» **WHAT YOU NEED TO DO**: Look in the material below for the line holding "overflow-y: auto;". Set it down exactly, with each later line up to and including the line holding "drawerWidth: 250, //".

··········

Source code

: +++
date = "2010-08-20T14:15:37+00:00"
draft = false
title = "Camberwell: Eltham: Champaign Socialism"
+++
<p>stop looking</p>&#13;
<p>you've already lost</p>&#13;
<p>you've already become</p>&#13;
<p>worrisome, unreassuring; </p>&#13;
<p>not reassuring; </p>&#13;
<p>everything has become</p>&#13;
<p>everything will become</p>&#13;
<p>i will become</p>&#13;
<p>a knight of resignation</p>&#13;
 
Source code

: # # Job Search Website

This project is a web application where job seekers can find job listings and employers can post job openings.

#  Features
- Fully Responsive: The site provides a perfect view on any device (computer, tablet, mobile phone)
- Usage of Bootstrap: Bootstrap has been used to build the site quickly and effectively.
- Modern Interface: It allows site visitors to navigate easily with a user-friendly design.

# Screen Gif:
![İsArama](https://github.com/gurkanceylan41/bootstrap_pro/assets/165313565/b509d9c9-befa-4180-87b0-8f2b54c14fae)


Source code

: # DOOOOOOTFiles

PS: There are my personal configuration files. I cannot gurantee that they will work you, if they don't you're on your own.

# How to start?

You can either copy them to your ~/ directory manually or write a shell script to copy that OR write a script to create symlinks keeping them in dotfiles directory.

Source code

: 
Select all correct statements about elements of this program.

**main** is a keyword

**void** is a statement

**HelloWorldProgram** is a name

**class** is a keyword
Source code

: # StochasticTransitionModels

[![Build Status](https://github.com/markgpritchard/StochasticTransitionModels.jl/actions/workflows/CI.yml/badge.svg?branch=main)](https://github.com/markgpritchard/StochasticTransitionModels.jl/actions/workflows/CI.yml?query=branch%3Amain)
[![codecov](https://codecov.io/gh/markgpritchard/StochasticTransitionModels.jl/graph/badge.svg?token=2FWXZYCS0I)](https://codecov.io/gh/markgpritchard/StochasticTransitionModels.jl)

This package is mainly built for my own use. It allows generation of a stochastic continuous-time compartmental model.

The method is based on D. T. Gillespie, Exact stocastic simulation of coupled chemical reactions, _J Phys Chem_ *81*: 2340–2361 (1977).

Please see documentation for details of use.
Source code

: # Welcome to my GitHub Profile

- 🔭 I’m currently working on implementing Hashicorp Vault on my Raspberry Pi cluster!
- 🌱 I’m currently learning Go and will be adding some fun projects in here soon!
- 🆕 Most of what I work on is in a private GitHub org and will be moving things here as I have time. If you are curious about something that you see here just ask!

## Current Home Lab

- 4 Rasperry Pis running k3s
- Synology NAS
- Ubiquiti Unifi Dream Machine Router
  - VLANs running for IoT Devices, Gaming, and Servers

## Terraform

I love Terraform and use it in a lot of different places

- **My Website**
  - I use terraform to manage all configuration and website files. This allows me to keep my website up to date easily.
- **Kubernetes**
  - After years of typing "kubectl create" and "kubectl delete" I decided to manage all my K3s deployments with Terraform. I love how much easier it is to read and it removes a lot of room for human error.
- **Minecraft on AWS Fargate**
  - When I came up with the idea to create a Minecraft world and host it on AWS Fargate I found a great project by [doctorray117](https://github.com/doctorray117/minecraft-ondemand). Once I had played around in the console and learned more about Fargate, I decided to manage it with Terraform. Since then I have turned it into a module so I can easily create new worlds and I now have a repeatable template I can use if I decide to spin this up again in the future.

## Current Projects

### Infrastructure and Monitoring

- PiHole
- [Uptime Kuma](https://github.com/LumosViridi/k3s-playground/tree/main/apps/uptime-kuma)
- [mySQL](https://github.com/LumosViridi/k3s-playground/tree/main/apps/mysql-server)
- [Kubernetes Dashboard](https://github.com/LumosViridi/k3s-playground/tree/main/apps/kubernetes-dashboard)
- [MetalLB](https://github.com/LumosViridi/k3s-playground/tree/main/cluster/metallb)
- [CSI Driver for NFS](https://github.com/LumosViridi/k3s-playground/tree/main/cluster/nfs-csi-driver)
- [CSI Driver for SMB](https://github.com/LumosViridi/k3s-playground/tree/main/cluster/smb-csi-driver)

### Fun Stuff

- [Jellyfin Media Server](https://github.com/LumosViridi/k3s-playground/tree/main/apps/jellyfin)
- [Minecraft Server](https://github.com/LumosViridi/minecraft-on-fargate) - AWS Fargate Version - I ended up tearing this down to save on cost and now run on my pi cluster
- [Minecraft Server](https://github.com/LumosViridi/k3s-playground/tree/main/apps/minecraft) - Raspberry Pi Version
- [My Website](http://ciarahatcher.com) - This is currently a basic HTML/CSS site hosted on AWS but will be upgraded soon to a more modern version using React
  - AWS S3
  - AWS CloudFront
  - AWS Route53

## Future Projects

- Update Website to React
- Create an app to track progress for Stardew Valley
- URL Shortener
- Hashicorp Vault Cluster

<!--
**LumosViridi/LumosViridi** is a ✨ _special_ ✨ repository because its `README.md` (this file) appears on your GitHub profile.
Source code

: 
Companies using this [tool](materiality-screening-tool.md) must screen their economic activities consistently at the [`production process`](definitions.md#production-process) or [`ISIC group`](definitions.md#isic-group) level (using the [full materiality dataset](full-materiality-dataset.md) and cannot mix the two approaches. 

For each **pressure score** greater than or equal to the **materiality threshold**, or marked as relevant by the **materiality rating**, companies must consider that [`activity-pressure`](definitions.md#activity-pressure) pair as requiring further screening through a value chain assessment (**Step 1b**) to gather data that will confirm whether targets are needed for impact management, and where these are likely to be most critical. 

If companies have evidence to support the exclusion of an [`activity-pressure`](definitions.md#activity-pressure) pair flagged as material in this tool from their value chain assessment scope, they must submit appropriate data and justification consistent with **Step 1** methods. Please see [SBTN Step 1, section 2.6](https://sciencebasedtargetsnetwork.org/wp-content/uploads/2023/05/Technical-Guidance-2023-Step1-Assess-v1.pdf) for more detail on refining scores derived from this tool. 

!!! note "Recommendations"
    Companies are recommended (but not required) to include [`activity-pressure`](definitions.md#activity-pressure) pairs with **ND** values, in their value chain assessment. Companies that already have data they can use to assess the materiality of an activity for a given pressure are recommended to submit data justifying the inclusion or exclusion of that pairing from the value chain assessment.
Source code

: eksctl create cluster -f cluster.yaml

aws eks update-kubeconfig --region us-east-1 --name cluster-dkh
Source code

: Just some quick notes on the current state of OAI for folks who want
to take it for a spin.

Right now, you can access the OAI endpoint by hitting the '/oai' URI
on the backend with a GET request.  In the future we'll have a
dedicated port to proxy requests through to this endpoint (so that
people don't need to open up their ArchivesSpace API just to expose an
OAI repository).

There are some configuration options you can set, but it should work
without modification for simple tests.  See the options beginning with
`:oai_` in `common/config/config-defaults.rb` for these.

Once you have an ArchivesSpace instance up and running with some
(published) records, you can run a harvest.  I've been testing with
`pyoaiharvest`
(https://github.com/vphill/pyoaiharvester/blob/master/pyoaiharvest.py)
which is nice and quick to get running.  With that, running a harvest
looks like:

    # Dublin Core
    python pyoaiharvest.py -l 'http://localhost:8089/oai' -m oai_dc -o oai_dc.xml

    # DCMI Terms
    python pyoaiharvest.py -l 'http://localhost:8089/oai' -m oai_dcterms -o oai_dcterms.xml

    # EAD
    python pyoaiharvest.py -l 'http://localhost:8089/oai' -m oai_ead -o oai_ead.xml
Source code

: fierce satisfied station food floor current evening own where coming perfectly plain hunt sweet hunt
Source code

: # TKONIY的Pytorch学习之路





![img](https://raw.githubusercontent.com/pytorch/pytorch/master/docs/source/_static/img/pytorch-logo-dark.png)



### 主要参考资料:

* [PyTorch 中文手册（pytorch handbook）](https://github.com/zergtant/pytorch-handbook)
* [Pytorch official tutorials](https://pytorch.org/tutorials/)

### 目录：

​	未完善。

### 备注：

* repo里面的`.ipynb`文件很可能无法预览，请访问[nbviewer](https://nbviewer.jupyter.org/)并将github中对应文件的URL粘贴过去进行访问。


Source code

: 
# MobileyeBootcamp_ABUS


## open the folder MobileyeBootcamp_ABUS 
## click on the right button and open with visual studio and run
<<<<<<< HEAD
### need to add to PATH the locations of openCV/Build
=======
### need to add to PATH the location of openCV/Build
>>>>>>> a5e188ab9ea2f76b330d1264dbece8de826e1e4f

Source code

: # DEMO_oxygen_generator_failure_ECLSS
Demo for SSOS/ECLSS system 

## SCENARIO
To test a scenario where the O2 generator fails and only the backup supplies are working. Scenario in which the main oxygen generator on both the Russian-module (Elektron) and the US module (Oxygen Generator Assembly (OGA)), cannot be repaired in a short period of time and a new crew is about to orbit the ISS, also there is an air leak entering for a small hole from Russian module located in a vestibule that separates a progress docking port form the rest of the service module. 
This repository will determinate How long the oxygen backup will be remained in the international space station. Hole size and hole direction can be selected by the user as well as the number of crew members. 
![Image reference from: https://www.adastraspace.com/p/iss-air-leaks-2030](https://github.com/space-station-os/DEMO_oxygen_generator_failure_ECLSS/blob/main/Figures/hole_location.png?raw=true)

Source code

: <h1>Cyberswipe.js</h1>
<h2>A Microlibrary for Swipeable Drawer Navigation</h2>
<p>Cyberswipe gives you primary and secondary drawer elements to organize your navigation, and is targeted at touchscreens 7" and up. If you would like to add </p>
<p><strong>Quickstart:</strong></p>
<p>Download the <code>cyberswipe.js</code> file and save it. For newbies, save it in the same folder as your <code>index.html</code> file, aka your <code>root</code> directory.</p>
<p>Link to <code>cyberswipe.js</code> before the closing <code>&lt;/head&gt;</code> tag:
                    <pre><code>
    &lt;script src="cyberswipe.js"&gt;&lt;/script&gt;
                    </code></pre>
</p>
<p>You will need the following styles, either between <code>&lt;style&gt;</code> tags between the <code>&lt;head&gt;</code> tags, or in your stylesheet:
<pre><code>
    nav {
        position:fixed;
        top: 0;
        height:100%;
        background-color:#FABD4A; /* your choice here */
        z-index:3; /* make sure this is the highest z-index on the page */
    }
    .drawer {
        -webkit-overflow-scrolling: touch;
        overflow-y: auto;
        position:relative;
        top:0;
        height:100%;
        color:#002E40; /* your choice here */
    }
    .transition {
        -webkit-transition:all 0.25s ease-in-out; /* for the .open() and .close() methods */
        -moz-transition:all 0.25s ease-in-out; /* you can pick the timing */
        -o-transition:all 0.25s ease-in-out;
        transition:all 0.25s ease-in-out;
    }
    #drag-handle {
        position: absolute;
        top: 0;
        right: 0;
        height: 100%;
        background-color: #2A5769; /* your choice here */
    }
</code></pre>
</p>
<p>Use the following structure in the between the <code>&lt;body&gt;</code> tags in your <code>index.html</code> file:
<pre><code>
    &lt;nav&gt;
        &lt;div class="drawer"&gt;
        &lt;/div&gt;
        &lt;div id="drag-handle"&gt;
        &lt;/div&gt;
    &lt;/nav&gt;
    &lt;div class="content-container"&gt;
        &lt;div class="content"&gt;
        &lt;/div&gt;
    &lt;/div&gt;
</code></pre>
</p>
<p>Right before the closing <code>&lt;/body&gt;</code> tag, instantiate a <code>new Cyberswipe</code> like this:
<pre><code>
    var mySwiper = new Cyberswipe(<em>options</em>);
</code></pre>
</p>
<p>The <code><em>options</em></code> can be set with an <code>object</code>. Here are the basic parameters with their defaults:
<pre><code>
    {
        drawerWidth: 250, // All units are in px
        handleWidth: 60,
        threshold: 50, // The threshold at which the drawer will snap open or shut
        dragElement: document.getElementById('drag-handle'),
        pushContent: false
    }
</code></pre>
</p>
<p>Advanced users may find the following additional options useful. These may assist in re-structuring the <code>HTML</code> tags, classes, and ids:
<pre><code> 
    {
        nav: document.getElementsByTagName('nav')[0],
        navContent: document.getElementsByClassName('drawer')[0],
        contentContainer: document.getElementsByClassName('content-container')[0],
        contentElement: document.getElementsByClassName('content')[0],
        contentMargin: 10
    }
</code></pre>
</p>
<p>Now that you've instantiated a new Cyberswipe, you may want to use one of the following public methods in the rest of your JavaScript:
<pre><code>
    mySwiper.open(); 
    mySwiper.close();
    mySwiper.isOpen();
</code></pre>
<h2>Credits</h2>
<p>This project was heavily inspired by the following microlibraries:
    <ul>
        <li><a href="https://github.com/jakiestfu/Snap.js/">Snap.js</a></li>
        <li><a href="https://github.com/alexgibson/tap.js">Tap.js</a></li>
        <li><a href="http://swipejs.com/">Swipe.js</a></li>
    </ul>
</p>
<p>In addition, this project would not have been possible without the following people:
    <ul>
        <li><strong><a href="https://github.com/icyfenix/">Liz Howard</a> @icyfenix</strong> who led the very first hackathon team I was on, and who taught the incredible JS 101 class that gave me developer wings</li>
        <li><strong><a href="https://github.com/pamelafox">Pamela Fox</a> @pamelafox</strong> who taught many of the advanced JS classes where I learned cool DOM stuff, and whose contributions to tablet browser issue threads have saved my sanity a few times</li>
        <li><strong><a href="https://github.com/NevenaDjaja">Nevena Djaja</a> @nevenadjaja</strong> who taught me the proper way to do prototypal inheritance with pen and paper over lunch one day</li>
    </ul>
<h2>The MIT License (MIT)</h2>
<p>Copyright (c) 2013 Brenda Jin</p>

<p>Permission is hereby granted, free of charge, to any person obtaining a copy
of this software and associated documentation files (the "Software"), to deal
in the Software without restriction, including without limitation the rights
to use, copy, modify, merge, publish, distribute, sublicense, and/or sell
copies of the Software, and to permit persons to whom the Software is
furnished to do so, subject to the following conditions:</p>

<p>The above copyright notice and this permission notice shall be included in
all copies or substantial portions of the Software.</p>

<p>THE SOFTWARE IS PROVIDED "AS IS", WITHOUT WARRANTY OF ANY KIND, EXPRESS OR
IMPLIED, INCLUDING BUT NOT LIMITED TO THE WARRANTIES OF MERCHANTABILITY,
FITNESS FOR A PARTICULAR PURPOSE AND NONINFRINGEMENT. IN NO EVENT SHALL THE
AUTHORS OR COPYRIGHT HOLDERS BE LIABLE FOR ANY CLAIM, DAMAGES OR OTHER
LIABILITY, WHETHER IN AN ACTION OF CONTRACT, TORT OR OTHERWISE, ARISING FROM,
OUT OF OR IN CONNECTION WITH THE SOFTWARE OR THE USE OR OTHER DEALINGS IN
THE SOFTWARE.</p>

··········

» **REPLY**:
        overflow-y: auto;
        position:relative;
        top:0;
        height:100%;
        color:#002E40; /* your choice here */
    }
    .transition {
        -webkit-transition:all 0.25s ease-in-out; /* for the .open() and .close() methods */
        -moz-transition:all 0.25s ease-in-out; /* you can pick the timing */
        -o-transition:all 0.25s ease-in-out;
        transition:all 0.25s ease-in-out;
    }
    #drag-handle {
        position: absolute;
        top: 0;
        right: 0;
        height: 100%;
        background-color: #2A5769; /* your choice here */
    }
</code></pre>
</p>
<p>Use the following structure in the between the <code>&lt;body&gt;</code> tags in your <code>index.html</code> file:
<pre><code>
    &lt;nav&gt;
        &lt;div class="drawer"&gt;
        &lt;/div&gt;
        &lt;div id="drag-handle"&gt;
        &lt;/div&gt;
    &lt;/nav&gt;
    &lt;div class="content-container"&gt;
        &lt;div class="content"&gt;
        &lt;/div&gt;
    &lt;/div&gt;
</code></pre>
</p>
<p>Right before the closing <code>&lt;/body&gt;</code> tag, instantiate a <code>new Cyberswipe</code> like this:
<pre><code>
    var mySwiper = new Cyberswipe(<em>options</em>);
</code></pre>
</p>
<p>The <code><em>options</em></code> can be set with an <code>object</code>. Here are the basic parameters with their defaults:
<pre><code>
    {
        drawerWidth: 250, // All units are in px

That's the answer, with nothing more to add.